Problem with CLN on Alpha
Richard B. Kreckel
kreckel at thep.physik.uni-mainz.de
Mon Feb 12 17:20:58 CET 2001
Hi Ladislav,
First, your email address (the maxa@ -one) is screwed. Each time I reply
the message bounces, yet you respond...
On Fri, 9 Feb 101 maxa at frodo.jia.czn.cz wrote:
> > > I am trying to compile CLN library on an Alpha machine. Now I upgraded the
> > > compiler and binutils but I am still getting a lot of undefined symbols (see
> > > below). Can anybody help? Was anybody able to compile cln on an Alpha machi-
> > > ne?
> >
> > Yes, me. No problem at all. Actually I was extremely careful testing
> > version 1.1 on any platform I could get my hands on before I released it.
>
> Thanks for the reply. Very interesting indeed. Can we compare a little bit
> more?
Sure.
> > About *how* many undefined symbols did you get?
> > [ ] about 10
> > [X] about 100
> > [ ] about 1000
> Just exactly:
> grep -e "undefined" --count make.logfile
> 178
Aha, it doesn't look like such a simple linker screw as I had expected
first.
> > For me, the link line in your report works just fine. You obviously have
> > some linker confusion. Don't you have a local Linux guru who might help
> > you out with this stuff?
>
> Unfortunately there is no Linux guru aroung, except me. Looking at the problem
> in more details, all undefined symbols comes from names like
>
> _GLOBAL_$I$cl_module__cl_*__firstglobalfun
> or
> _GLOBAL_$D$cl_module__cl_*__firstglobalfun
>
> . Looking at object files (which I am linking), none of them has those symbols
> defined, so I think my linker is right. Are those symbols defined? If yes,
> where they should be defined?
The global ctors and dtors are sitting right there where they belong
to. I just tried compiling CLN-1.1 from scratch on a Debian potato Alpha
box. Looking at all the object files I see them there:
wino:/tmp/cln-1.1$ uname -a
Linux wino 2.2.17 #1 Wed Sep 27 17:00:52 CEST 2000 alpha unknown
wino:/tmp/cln-1.1$ ld -v
GNU ld version 2.9.5 (with BFD 2.9.5.0.37)
wino:/tmp/cln-1.1$ gcc -v
Reading specs from /usr/lib/gcc-lib/alpha-linux/2.95.2/specs
gcc version 2.95.2 20000220 (Debian GNU/Linux)

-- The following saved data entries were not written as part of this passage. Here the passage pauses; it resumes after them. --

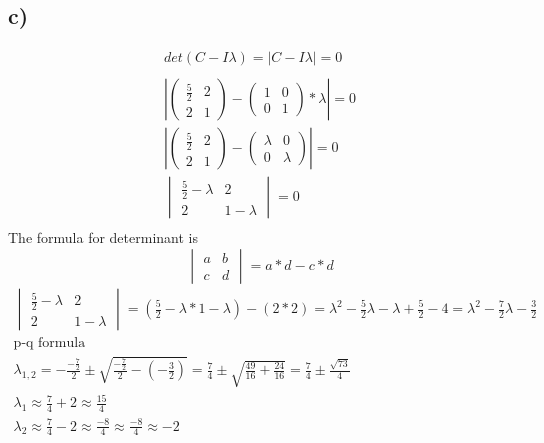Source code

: \documentclass[12pt]{article}
\begin{document}
\subsection{c)}
\begin{gather*}
    det(C - I\lambda) = |C - I\lambda |= 0  \\
    \\
    \left|
    \begin{pmatrix}
        \frac{5}{2} & 2 \\
        2 & 1 
    \end{pmatrix}
    -
    \begin{pmatrix}
        1 & 0 \\
        0 & 1 
    \end{pmatrix}
    * \lambda \right| = 0 
\\
    \left|
    \begin{pmatrix}
        \frac{5}{2} & 2 \\
        2 & 1 
    \end{pmatrix}
    -
    \begin{pmatrix}
        \lambda & 0 \\
        0 & \lambda 
    \end{pmatrix}
    \right| = 0 
    \\
    \begin{vmatrix}
        \frac{5}{2} - \lambda & 2 \\
        2 & 1 -\lambda
    \end{vmatrix}
    = 0 \\
\end{gather*}
The formula for determinant is $$ 
\begin{vmatrix}
    a & b \\
    c & d 
\end{vmatrix}
= a * d - c * d $$
\begin{gather*}
    \begin{vmatrix}
        \frac{5}{2} - \lambda & 2 \\
        2 & 1 -\lambda
    \end{vmatrix}
    =(\frac{5}{2} - \lambda * 1 - \lambda) - (2 * 2) =\lambda^2 - \frac{5}{2}\lambda - \lambda + \frac{5}{2} - 4 =  \lambda^2 -\frac{7}{2}\lambda -\frac{3}{2} \\
    \text{p-q formula} \\
    \lambda_{1,2} =  -\frac{-\frac{7}{2}}{2} \pm \sqrt{\frac{-\frac{7}{2}}{2} - (-\frac{3}{2})} = \frac{7}{4} \pm \sqrt{\frac{49}{16}+ \frac{24}{16}} = \frac{7}{4} \pm \frac{\sqrt{73}}{4} \\
    \lambda_1 \approx \frac{7}{4} + 2 \approx \frac{15}{4} \\
    \lambda_2 \approx \frac{7}{4} - 2 \approx \frac{-8}{4}\approx \frac{-8}{4}\approx -2  
\end{gather*}
\end{document}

wino:/tmp/cln-1.1/src$ for i in *.o; do nm $i |grep "T _GLOBAL_\$I\$cl_module__cl_" |grep "__firstglobalfun" >> /dev/null && echo "$i "; done
cl_0_ring.o
cl_C_ring.o
cl_DF_globals.o
cl_FF_globals.o
cl_F_catalanconst_var.o
cl_F_epsneg.o
cl_F_epspos.o
cl_F_eulerconst_var.o
cl_F_exp1_var.o
cl_F_leastneg.o
cl_F_leastpos.o
cl_F_ln10_var.o
cl_F_ln2_var.o
cl_F_mostneg.o
cl_F_mostpos.o
cl_F_pi_var.o
cl_GV_I.o
cl_GV_number.o
cl_I_doublefactorial.o
cl_I_factorial.o
cl_I_ring.o
cl_LF_globals.o
cl_MI.o
cl_RA_ring.o
cl_R_ring.o
cl_SV_number.o
cl_SV_ringelt.o
cl_UP.o
cl_UP_named.o
cl_UP_no_ring.o
cl_UP_unnamed.o
cl_fmt_floatstring.o
cl_fmt_scaleexp.o
cl_ieee.o
cl_no_ring.o
cl_prin_globals.o
cl_random_def.o
cl_st_null.o
cl_symbol.o
> Could the problem be related to the configure? There is one line which makes
> me wonder if it's right:
>
> checking whether the global constructors function need to be exported... yes
No, that is just fine. That macro checks whether to export the global
ctor/dtor, as needed by the scope of EGCS >= 1.1.2. Another macro checks
whether it is _GLOBAL_$D$cl_module__ (as on Alpha) or
GLOBAL_.D.cl_module__ (as on Intel) or even something else. So I am still
rather clueless what is happening. You were having optimization switched
on so you didn't fall into that include/cln/modules.h trap. Really, I
have no idea...
> > You could also try a static library only.
> >
> I have already tried, but that's the same problem.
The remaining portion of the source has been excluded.